• Exercise data
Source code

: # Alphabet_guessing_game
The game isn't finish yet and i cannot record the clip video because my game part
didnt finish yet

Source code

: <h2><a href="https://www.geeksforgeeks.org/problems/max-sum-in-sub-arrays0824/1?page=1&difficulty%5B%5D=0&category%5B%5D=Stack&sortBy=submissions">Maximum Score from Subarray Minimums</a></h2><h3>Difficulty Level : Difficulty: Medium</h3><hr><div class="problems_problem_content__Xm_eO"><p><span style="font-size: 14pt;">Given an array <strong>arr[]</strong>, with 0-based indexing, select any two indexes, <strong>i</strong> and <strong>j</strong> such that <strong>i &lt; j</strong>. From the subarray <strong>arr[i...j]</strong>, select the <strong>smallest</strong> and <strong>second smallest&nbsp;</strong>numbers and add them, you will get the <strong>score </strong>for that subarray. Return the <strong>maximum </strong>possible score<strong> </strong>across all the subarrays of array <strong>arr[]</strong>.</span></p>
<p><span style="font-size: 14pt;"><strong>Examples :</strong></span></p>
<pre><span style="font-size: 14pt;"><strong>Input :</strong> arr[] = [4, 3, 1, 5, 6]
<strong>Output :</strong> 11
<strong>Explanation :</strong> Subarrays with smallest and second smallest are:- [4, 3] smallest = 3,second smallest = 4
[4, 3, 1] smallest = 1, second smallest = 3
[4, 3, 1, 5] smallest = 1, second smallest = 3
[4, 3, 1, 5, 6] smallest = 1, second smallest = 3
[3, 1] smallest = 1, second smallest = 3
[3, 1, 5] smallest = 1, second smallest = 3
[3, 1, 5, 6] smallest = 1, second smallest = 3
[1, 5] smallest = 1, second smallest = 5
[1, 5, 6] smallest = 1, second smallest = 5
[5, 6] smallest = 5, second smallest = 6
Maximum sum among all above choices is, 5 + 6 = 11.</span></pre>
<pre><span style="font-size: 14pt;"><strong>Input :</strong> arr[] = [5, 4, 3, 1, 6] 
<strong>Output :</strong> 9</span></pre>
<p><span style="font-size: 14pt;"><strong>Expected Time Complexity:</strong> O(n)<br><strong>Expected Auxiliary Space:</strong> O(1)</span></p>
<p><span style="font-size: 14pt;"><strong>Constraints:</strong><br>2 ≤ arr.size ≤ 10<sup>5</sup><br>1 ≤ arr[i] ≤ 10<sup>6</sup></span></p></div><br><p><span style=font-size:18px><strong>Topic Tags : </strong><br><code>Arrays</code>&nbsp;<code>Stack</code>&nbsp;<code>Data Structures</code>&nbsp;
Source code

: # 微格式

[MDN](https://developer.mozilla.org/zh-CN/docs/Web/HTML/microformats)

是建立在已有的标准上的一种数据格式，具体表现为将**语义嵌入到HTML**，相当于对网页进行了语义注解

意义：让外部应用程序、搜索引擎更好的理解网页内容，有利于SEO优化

• What is needed
From the records above, return each line that includes "Output".

• Solution for this exercise
<strong>Output :</strong> 11
<strong>Output :</strong> 9</span></pre>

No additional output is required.